食事会が始まるまではそれほど時間がないのだろう、俺達が来た時には既に大勢の姿があった。その光景を眺め、俺は思わず眉根を寄せた。
「……女性が随分と少ないな」
城で行われる食事会であれば、参加者は男女半々だと思っていたのだが、実際にはほとんどが男性だった。女性の姿は、全体の一、二割程度である。
しかし、よく考えてみればこの食事会は、先の禁忌の魔術具に纏わる騒動で働いた騎士達を労うために開かれているのだ。もちろん中には女性騎士も存在するのだろうが、その数は少ない。
一応、騎士ではない一般貴族と思われる参加者もいないことはないのだが、やはり多くは騎士と思われる男性だ。
それも、歳若いものが多い。
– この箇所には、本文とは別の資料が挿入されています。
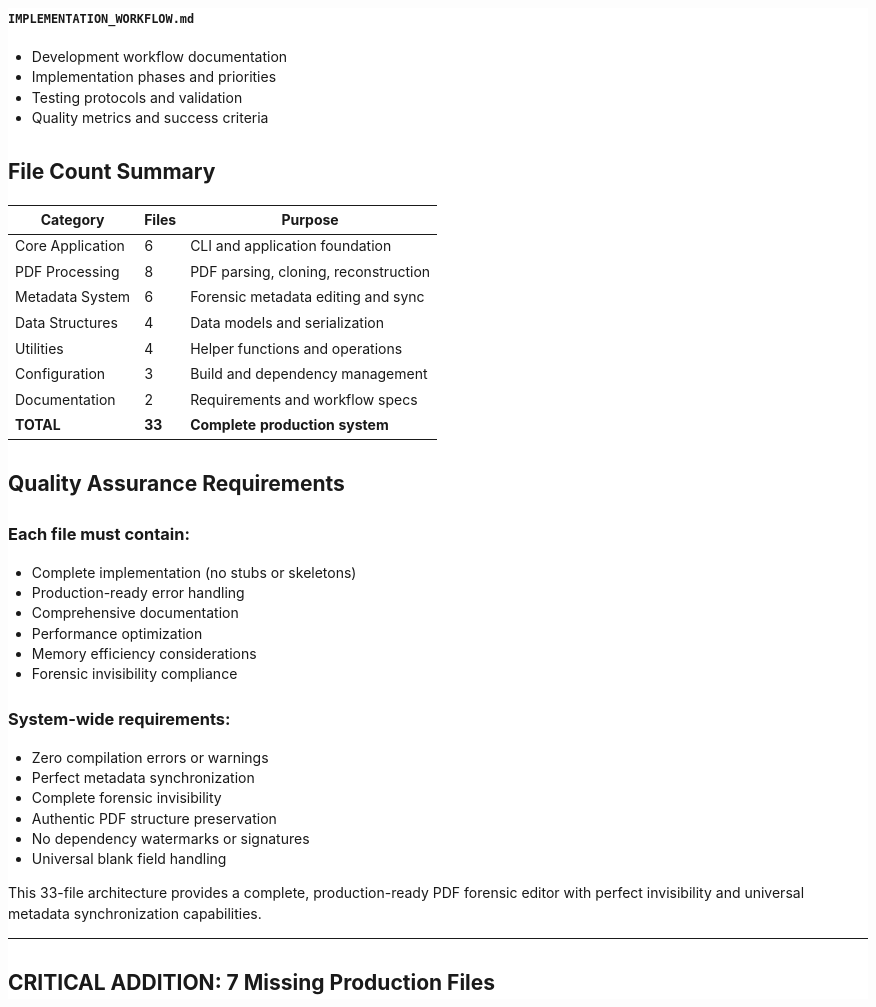 #### `IMPLEMENTATION_WORKFLOW.md`
- Development workflow documentation
- Implementation phases and priorities
- Testing protocols and validation
- Quality metrics and success criteria

## File Count Summary

| Category | Files | Purpose |
|----------|-------|---------|
| Core Application | 6 | CLI and application foundation |
| PDF Processing | 8 | PDF parsing, cloning, reconstruction |
| Metadata System | 6 | Forensic metadata editing and sync |
| Data Structures | 4 | Data models and serialization |
| Utilities | 4 | Helper functions and operations |
| Configuration | 3 | Build and dependency management |
| Documentation | 2 | Requirements and workflow specs |
| **TOTAL** | **33** | **Complete production system** |

## Quality Assurance Requirements

### Each file must contain:
- Complete implementation (no stubs or skeletons)
- Production-ready error handling
- Comprehensive documentation
- Performance optimization
- Memory efficiency considerations
- Forensic invisibility compliance

### System-wide requirements:
- Zero compilation errors or warnings
- Perfect metadata synchronization
- Complete forensic invisibility
- Authentic PDF structure preservation
- No dependency watermarks or signatures
- Universal blank field handling

This 33-file architecture provides a complete, production-ready PDF forensic editor with perfect invisibility and universal metadata synchronization capabilities.

---

## CRITICAL ADDITION: 7 Missing Production Files
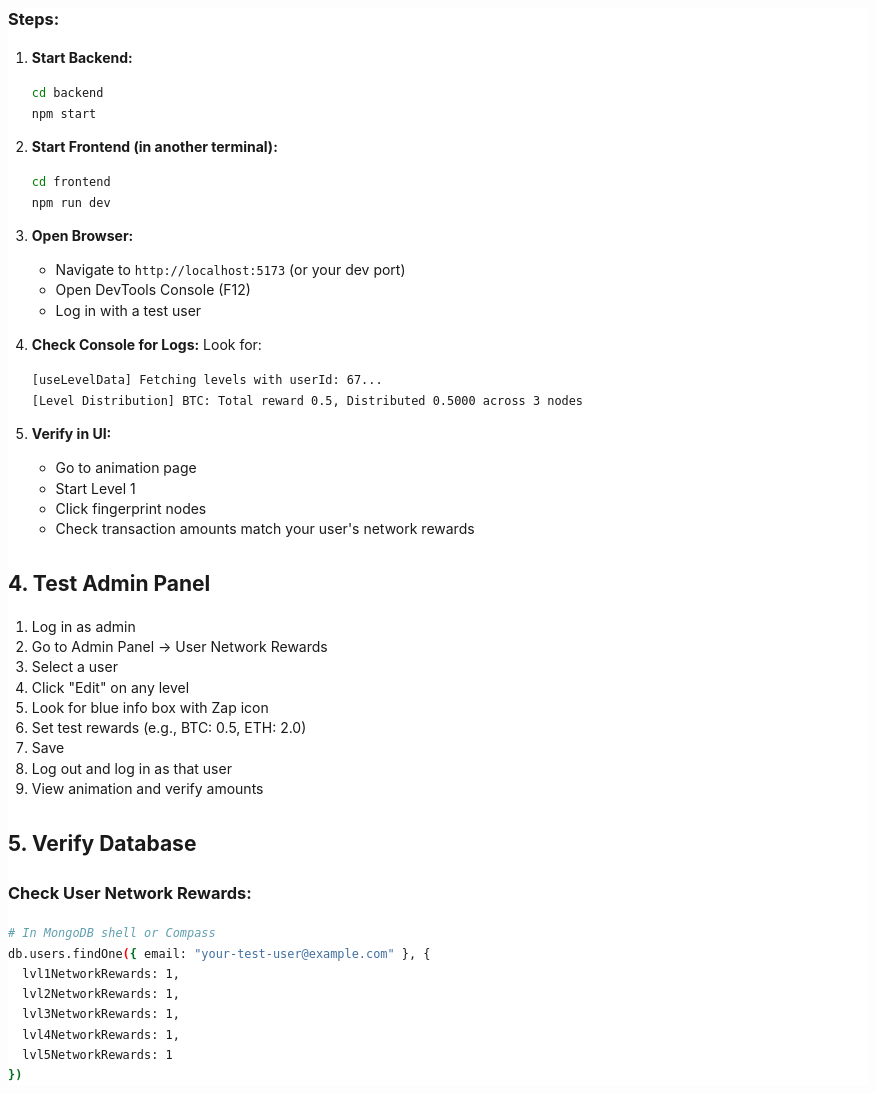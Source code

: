 ### Steps:
1. **Start Backend:**
   ```bash
   cd backend
   npm start
   ```

2. **Start Frontend (in another terminal):**
   ```bash
   cd frontend
   npm run dev
   ```

3. **Open Browser:**
   - Navigate to `http://localhost:5173` (or your dev port)
   - Open DevTools Console (F12)
   - Log in with a test user

4. **Check Console for Logs:**
   Look for:
   ```
   [useLevelData] Fetching levels with userId: 67...
   [Level Distribution] BTC: Total reward 0.5, Distributed 0.5000 across 3 nodes
   ```

5. **Verify in UI:**
   - Go to animation page
   - Start Level 1
   - Click fingerprint nodes
   - Check transaction amounts match your user's network rewards

## 4. Test Admin Panel

1. Log in as admin
2. Go to Admin Panel → User Network Rewards
3. Select a user
4. Click "Edit" on any level
5. Look for blue info box with Zap icon
6. Set test rewards (e.g., BTC: 0.5, ETH: 2.0)
7. Save
8. Log out and log in as that user
9. View animation and verify amounts

## 5. Verify Database

### Check User Network Rewards:
```bash
# In MongoDB shell or Compass
db.users.findOne({ email: "your-test-user@example.com" }, {
  lvl1NetworkRewards: 1,
  lvl2NetworkRewards: 1,
  lvl3NetworkRewards: 1,
  lvl4NetworkRewards: 1,
  lvl5NetworkRewards: 1
})
```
おそらく、年嵩の騎士達は氷龍の鱗を得るために城を離れているため、若手が残っているという事なのだろう。
この中にクリスティーネ達がいると、かなり目立つことになる。ただ女性というだけではなく、皆人目を引く容姿をしているのだ、注目は避けられない。実際、俺達が会場へ足を踏み入れた瞬間から、周囲の男達から少なくない視線が飛んできた。
まぁ、氷龍であるレイが一緒にいる以上、目立つことはわかっていたことだ。それでも、レイ以外の少女達へとそれなりの数の興味深げな視線が向けられていた。
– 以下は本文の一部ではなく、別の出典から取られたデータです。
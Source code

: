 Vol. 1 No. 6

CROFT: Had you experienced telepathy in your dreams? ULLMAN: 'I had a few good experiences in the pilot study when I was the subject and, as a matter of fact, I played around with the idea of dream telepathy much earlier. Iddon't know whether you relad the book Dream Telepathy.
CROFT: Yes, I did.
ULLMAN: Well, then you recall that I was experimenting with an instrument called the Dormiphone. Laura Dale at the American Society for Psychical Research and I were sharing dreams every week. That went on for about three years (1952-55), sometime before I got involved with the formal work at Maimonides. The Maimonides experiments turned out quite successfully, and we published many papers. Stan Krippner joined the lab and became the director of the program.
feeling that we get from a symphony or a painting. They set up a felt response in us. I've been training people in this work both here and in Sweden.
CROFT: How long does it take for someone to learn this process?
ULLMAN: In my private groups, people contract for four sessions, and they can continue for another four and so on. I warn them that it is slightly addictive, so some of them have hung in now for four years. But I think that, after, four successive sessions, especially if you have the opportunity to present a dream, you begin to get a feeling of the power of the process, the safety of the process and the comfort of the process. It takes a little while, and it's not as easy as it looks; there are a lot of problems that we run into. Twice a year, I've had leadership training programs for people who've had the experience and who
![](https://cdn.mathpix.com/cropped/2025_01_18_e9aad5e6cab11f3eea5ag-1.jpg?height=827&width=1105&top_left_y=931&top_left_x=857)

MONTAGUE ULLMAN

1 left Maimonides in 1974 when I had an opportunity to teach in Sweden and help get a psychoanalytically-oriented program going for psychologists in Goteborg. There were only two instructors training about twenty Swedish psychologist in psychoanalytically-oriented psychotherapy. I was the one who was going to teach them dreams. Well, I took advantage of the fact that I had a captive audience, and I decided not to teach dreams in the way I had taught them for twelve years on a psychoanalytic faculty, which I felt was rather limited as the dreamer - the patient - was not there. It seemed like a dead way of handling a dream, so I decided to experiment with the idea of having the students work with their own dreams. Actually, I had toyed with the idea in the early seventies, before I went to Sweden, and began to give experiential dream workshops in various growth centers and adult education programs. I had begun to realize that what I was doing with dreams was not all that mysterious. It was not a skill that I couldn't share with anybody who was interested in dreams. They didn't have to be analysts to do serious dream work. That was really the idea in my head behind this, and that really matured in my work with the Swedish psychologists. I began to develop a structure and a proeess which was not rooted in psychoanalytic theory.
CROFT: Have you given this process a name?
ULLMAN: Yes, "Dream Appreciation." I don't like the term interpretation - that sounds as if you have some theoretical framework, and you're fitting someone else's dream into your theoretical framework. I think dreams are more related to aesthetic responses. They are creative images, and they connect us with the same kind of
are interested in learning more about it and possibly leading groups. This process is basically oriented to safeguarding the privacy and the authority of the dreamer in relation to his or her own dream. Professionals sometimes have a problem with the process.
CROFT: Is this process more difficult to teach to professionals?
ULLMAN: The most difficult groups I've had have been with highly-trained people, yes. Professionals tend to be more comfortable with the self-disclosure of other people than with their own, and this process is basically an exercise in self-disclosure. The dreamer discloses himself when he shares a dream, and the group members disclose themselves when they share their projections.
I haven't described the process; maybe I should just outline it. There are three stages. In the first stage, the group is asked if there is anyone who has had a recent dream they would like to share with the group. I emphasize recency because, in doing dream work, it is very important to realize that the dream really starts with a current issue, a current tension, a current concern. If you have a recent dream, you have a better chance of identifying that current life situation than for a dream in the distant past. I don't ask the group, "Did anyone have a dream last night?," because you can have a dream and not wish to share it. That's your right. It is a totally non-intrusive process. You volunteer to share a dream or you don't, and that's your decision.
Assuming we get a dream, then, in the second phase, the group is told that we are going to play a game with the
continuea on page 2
「皆、あんまり俺から離れないようにな……ナンパされたいなら、好きにしてもいいが」
クリスティーネ達がそう言ったことに興味を持っているようには見えないが、騎士に見初められたいみたいな願望があるのなら、好きにさせてやろう。そう言ったことまで、俺に口出しする権利はない。
だが俺のそんな言葉に、左右の少女達は強く腕を抱きしめ返した。
「んふふ、他の男の人になんて興味ないの」
「わかった! なるべく近くにいるね! ……あ、でも料理は取りに行きたいなぁ」
クリスティーネの目線がテーブルの料理へと向かう。そこまで心配しなくても、少し離れるくらいであれば問題ないと思うが。
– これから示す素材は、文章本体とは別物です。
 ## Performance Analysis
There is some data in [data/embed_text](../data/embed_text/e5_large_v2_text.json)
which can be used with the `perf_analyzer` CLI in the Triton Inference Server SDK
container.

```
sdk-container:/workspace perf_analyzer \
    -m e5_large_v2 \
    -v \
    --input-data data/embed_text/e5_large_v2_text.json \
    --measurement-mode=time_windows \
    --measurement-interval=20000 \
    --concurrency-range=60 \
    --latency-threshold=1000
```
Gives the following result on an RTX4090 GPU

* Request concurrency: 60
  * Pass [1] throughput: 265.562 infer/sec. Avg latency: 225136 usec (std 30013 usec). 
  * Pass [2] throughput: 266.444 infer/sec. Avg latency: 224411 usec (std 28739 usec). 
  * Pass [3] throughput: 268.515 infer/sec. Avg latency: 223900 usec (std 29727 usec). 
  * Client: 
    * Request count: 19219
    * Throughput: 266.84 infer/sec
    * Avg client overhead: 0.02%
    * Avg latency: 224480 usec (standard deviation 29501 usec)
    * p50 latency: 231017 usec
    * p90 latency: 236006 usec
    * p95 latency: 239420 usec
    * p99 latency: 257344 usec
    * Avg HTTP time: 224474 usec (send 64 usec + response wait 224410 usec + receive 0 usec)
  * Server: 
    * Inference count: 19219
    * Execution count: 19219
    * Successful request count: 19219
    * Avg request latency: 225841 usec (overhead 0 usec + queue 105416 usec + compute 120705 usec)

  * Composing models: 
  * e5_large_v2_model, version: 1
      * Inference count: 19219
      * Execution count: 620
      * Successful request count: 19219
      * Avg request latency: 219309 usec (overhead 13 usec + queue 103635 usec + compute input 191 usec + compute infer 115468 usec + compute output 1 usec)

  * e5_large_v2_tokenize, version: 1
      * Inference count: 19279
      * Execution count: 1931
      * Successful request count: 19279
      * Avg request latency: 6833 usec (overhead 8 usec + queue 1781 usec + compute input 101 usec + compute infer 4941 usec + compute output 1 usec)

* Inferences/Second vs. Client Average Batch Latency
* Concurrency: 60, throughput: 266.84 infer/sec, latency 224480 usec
そう考える俺の事をレイが不思議そうに見上げ、軽く首を傾げて見せる。
「のうジークや、なんぱとはなんじゃ?」
「……レイは知らなくてもいいぞ」
そう言って、軽く髪を一撫でする。
レイにそう言った話は早いと思うし、そもそも氷龍であるレイをナンパしようと思う猛者などいないだろう。この世界のどこかにはそんな変わり者もいるかもしれないが、そんなものが帝国の騎士団に入れるとは思えない。
「ふむ、そうか……まぁ良い、それよりも食事じゃ!」
俺の言葉によくわからないといった表情をしていたレイだったが、気を取り直したように前方を向いた。そのまま、テーブルの方へと駆け出そうと足を踏み出す。
「ちょっと待て、レイ」
そんな氷龍の少女を、俺は既のところで捕まえた。
「むぅ、何じゃ、ジークや」
小柄な体躯を抱え上げてみれば、レイは不満そうな顔をしながらも、俺の首へとその細腕を回した。
そんな少女を、俺は軽く抱え直す。
「まだ始まってないみたいだからな。もう少しだけ待ってくれ」
そう言いながら、周囲へと目を向けてみる。
大広間の人々は互いに談笑しているものの、その手に料理はない。食事会は、まだ始まっていないのだろう。もうすぐ、何らかの合図があるはずだ。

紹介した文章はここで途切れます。